Efficient Pre-Training of LLMs via Topology-Aware Communication Alignment on More Than 9600 GPUs

Conference: NeurIPS 2025 arXiv: 2509.15940 Code: To be confirmed Area: LLM Pre-Training Keywords: distributed training, GPU scheduling, network topology, communication alignment, hybrid parallelism, MIP

TL;DR

This paper proposes Arnold, a scheduling system that aligns the communication patterns of LLM training (DP/PP groups) with the physical network topology of data centers. In simulation, Arnold reduces the maximum communication group span by 1.67×, and achieves a 10.6% end-to-end throughput improvement in production-scale training on 9,600+ GPUs.

Background & Motivation

Background: LLM pre-training requires thousands of GPUs operating in concert, with network communication accounting for 30%–50% of total training time. Modern data centers employ multi-tier fat-tree topologies (leaf→spine→core), where available bandwidth decreases at higher tiers.
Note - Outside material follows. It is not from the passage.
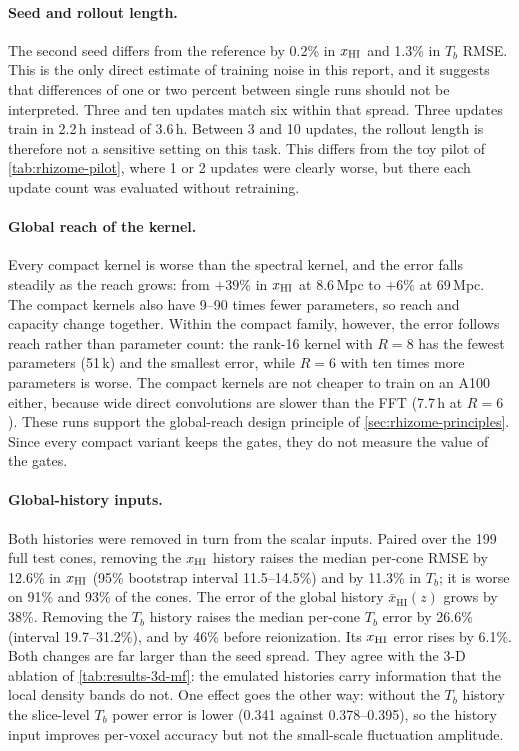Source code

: \paragraph{Seed and rollout length.} The second seed differs from the reference by 0.2\% in $\xHI$ and 1.3\% in $T_b$ RMSE. This is the only direct estimate of training noise in this report, and it suggests that differences of one or two percent between single runs should not be interpreted. Three and ten updates match six within that spread. Three updates train in 2.2\,h instead of 3.6\,h. Between 3 and 10 updates, the rollout length is therefore not a sensitive setting on this task. This differs from the toy pilot of \cref{tab:rhizome-pilot}, where 1 or 2 updates were clearly worse, but there each update count was evaluated without retraining.

\paragraph{Global reach of the kernel.} Every compact kernel is worse than the spectral kernel, and the error falls steadily as the reach grows: from $+39\%$ in $\xHI$ at 8.6\,Mpc to $+6\%$ at 69\,Mpc. The compact kernels also have 9--90 times fewer parameters, so reach and capacity change together. Within the compact family, however, the error follows reach rather than parameter count: the rank-16 kernel with $R=8$ has the fewest parameters (51\,k) and the smallest error, while $R=6$ with ten times more parameters is worse. The compact kernels are not cheaper to train on an A100 either, because wide direct convolutions are slower than the FFT (7.7\,h at $R=6$). These runs support the global-reach design principle of \cref{sec:rhizome-principles}. Since every compact variant keeps the gates, they do not measure the value of the gates.

\paragraph{Global-history inputs.} Both histories were removed in turn from the scalar inputs. Paired over the 199 full test cones, removing the $\xHI$ history raises the median per-cone RMSE by 12.6\% in $\xHI$ (95\% bootstrap interval 11.5--14.5\%) and by 11.3\% in $T_b$; it is worse on 91\% and 93\% of the cones. The error of the global history $\bar x_{\mathrm{HI}}(z)$ grows by 38\%. Removing the $T_b$ history raises the median per-cone $T_b$ error by 26.6\% (interval 19.7--31.2\%), and by 46\% before reionization. Its $\xHI$ error rises by 6.1\%. Both changes are far larger than the seed spread. They agree with the 3-D ablation of \cref{tab:results-3d-mf}: the emulated histories carry information that the local density bands do not. One effect goes the other way: without the $T_b$ history the slice-level $T_b$ power error is lower (0.341 against 0.378--0.395), so the history input improves per-voxel accuracy but not the small-scale fluctuation amplitude.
Limitations of Prior Work: (a) Existing GPU schedulers (e.g., bin-packing) optimize only for GPU locality—packing GPUs as close together as possible—without any awareness of the communication structure of LLM training. This causes DP/PP communication groups to span multiple spine switches, degrading bandwidth. (b) DP and PP are orthogonal parallelism strategies, and each GPU participates in both simultaneously, making it impossible to perfectly align both communication patterns at once; a trade-off is necessary.

Key Challenge: LLM training communication is sparse yet high-throughput—99% of GPU pairs have no direct traffic, with data exchange occurring only within specific communication groups. However, schedulers are unaware of this sparse structure, and random or greedy GPU assignments cause communication groups to span multiple pods, severely degrading bandwidth (collective operations by up to 17%, P2P by up to 70%).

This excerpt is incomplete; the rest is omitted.